*WORK TO COMPLETE*: Which lines in the data contain the word "Module"? Please copy each of them.

*INFORMATION GIVEN*:

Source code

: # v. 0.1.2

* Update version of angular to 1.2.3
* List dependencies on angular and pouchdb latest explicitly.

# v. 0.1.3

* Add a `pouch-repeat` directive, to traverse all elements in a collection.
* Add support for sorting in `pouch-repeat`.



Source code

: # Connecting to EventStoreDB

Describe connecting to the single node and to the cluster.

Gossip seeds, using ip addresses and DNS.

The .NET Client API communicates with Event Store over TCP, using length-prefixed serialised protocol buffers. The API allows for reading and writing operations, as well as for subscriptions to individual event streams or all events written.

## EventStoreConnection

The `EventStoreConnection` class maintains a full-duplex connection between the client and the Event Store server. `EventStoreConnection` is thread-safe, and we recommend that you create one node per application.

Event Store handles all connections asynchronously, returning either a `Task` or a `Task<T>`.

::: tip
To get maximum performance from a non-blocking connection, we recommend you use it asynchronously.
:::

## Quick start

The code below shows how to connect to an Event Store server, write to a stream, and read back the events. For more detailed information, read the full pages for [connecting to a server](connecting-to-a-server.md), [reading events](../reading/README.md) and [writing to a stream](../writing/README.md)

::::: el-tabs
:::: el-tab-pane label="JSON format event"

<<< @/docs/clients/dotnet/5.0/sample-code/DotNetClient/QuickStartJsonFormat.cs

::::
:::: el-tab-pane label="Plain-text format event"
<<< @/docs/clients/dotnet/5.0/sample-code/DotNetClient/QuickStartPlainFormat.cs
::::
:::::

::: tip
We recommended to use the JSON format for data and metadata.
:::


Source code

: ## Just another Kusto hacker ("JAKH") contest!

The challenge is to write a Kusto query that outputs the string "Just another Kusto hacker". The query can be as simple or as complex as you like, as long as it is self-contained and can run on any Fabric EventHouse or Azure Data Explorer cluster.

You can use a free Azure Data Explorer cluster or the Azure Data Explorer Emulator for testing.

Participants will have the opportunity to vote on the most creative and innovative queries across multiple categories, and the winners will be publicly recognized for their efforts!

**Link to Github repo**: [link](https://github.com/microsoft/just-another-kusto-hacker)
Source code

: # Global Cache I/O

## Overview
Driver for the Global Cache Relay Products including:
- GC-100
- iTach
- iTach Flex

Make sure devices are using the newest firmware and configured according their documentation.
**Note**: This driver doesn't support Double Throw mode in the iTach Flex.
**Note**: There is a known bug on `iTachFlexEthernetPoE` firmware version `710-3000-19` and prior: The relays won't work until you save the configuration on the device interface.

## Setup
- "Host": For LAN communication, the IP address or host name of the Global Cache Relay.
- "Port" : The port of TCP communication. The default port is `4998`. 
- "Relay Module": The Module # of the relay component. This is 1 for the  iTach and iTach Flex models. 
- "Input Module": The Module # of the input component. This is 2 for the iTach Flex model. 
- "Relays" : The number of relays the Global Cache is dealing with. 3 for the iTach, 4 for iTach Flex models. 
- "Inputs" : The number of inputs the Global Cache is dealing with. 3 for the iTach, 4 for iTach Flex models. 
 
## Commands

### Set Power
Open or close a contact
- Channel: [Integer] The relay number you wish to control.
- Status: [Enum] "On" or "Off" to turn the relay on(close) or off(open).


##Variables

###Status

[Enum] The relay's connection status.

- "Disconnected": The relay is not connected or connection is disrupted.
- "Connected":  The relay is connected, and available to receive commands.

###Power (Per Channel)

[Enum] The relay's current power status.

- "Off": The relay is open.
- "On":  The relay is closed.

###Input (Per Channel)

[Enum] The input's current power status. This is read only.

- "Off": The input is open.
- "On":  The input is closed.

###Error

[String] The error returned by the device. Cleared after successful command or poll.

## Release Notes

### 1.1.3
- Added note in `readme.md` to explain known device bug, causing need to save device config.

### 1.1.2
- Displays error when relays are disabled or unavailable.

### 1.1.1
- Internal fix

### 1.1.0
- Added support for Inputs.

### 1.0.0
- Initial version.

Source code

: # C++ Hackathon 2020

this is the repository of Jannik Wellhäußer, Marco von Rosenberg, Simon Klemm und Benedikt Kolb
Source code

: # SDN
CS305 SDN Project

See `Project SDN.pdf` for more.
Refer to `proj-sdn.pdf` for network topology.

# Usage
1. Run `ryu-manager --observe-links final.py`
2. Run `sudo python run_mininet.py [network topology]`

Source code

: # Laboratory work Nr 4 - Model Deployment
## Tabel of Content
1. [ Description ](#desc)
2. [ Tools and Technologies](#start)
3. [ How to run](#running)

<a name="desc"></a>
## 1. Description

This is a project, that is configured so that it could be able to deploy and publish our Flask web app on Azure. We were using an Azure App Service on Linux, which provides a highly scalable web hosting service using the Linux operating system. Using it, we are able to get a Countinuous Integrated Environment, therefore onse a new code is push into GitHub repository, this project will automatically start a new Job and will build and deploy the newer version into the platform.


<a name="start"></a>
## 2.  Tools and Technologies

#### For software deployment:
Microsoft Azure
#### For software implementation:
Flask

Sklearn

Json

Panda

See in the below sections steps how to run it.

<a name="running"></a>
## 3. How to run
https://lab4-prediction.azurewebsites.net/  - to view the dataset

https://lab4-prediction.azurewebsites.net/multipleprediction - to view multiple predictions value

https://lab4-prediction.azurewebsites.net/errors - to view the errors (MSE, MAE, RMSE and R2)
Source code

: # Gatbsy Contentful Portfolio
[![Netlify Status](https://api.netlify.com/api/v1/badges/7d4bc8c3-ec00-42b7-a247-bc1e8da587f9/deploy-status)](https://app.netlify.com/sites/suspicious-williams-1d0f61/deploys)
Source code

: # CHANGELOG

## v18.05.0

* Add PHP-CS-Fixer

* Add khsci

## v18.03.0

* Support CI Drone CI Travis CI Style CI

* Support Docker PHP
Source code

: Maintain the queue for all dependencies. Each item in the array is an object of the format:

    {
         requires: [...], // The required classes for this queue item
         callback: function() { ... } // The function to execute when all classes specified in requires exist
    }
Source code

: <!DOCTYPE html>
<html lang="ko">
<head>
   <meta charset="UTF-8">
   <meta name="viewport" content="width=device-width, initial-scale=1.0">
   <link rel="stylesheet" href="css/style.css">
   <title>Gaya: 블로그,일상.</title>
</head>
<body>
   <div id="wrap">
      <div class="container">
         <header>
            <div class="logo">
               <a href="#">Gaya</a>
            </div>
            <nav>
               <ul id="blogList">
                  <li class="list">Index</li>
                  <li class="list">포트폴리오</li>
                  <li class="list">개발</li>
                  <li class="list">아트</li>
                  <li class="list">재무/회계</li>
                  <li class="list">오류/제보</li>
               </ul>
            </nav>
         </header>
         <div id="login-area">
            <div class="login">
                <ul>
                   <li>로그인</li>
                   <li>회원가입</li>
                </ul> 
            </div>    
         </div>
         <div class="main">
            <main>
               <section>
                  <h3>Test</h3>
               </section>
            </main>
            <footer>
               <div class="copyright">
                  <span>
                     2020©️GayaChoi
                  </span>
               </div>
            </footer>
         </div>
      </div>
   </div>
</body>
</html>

*ANSWER FOR THE TASK*:
- "Relay Module": The Module # of the relay component. This is 1 for the  iTach and iTach Flex models. 
- "Input Module": The Module # of the input component. This is 2 for the iTach Flex model. 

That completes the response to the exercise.